IAF Mirage 2000

Indo-Pak Crisis Post Pulwama: New Delhi’s Next Steps

By: Tanvi Kulkarni

There are many dimensions to the current crisis that seem to be unfolding between India and Pakistan. As information gets murkier through claims and counterclaims, differing official narratives, and the shifting of strategic goalposts, the evidence-deficit makes accurate analysis of the situation difficult. There are some bare facts and then there is fog, even haze.

The current crisis was precipitated by the terror attack in Pulwama on February 14, in which a local Kashmiri suicide bomber struck an explosive-laden vehicle into an Indian paramilitary convoy, killing over 40 personnel. The Jaish-e-Mohammed (JeM), a Pakistan-based terrorist group, quickly claimed responsibility for the attack. An Indian response to the Pulwama attack was understood to have been necessitated for five reasons: First, New Delhi saw the Pulwama attack as one of the biggest terrorist attacks on India’s security forces, worse than even the Uri attack in 2016, carried out by cadres of the Pakistan-based JeM. Second, the Indian “surgical strikes” after the Uri attack marked a shift in India’s military strategy toward cross-border terrorism. While the surgical strikes were not unusual, its public proclamation in 2017 set a precedent for military response to cross-border terrorism in policy terms and created a commitment trap for India. Third, for the Modi government facing re-election in mid-2019, the Pulwama attack presented an opportunity to prove, yet again its ‘nationalist’ credentials through a ‘hard’ response as punishment to terrorists and to Pakistan. Politically, the Modi government weighed its options between stepping up the game and facing electoral backlash. Expectedly, it chose the former. Fourth, while New Delhi immediately began diplomatic maneuvering, it realized that returns from diplomacy would take time. Besides, New Delhi has also lacked the diplomatic prowess to isolate Pakistan on the terrorism issue. Fifth, there was extraordinary support among India’s influential strategic community for exercising a military option that could test deterrence stability and escalation dominance between the two nuclear weapons powers.

Of at least four military options – a mix of overt and covert kinetic options – that were thought to be the likely Indian response, on February 26, New Delhi went ahead with the airstrikes option. Indian jets reportedly carried out strikes across the Line of Control (LoC) at Balakot inside Pakistan – a clear sign of escalation from the Indian side. The Pakistani response came immediately and equivalently in the form of Pakistan Air Force jets targeting military sites on the Indian side of the LoC. A dogfight ensued over the LoC skies, which ended with Pakistani aircraft being driven back and an Indian MiG-21 Bison being shot down with the pilot falling in Pakistan-administered Kashmir where he was taken into custody by the Pakistani armed forces. Did New Delhi miscalculate? It seems unlikely that the Indian airstrikes were meant simply to signal to Pakistan India’s ability to retaliate at a time and place of its choosing. The pros and cons of a kinetic attack would have been weighed and a Pakistani response would have been anticipated. The official Indian formulation of the Balakot airstrikes as a “non-military, preemptive” strike did not limit Pakistani retaliation (to heightened cross-LoC firing). India also found itself preempted over the choice to escalate or deescalate after its fighter pilot was detained and eventually repatriated by Pakistan.

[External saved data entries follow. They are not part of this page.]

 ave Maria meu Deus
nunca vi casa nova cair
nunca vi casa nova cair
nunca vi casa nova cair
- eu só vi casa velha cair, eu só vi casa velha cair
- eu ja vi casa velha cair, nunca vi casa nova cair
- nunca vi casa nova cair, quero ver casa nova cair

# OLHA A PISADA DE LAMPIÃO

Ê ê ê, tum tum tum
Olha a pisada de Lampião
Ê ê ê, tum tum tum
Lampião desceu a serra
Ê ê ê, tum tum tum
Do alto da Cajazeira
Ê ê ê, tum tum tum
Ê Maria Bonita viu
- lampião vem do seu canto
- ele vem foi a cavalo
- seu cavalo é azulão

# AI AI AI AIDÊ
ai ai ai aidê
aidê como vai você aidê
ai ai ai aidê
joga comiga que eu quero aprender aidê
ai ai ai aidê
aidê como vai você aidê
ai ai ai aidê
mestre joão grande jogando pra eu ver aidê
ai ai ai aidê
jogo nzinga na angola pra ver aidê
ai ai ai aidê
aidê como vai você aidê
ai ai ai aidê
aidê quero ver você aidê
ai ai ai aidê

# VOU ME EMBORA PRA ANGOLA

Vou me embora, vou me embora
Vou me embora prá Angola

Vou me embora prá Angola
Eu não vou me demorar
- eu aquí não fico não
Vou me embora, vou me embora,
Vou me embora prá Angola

The fog is yet to clear on whether the Indian Mirages in fact crossed the LoC into Pakistani territory, if the airstrikes destroyed the JeM facility and caused casualties, and whether a Pakistani F-16 was shot down by the Indian MiG-21 jet. These operational questions have consequences for the credibility of claims made by each side. They also have strategic consequences for what options India and Pakistan can exercise in a stand-off in the future. At this point, however, there are three clear gains for India – the strategic gain consists of messaging to the Pakistani decisionmaker of the certainty of an Indian conventional response to sub-conventional attacks choreographed by Pakistan-based anti-India terrorist groups. But uncertainty remains about the nature and scale of the Indian response. Also, that New Delhi could carry out the airstrikes without being restrained by international pressure would be certainly seen as a diplomatic win for India. Finally, the Indian Air Force’s deep penetration strikes into Pakistani territory will be heralded as a military win for India.

At this point, any further escalatory action by India has diminishing marginal utility. Further escalation does not achieve India’s strategic objective vis-à-vis terrorism. These actions would be met by Pakistan’s resolves to ‘re-establish deterrence.’ This is the time for coercive diplomacy in order to mount pressure on Pakistan to take verifiable action against groups like the JeM and the Lashkar-e-Taiba (LeT). As the fog settles, amid election fervor, Indian political and strategic elites might debate New Delhi’s Kashmir policy, India’s intelligence lacunae, and defense procurement and production hiccups. The Indian elite would also do well to question their understanding of deterrence stability in South Asia.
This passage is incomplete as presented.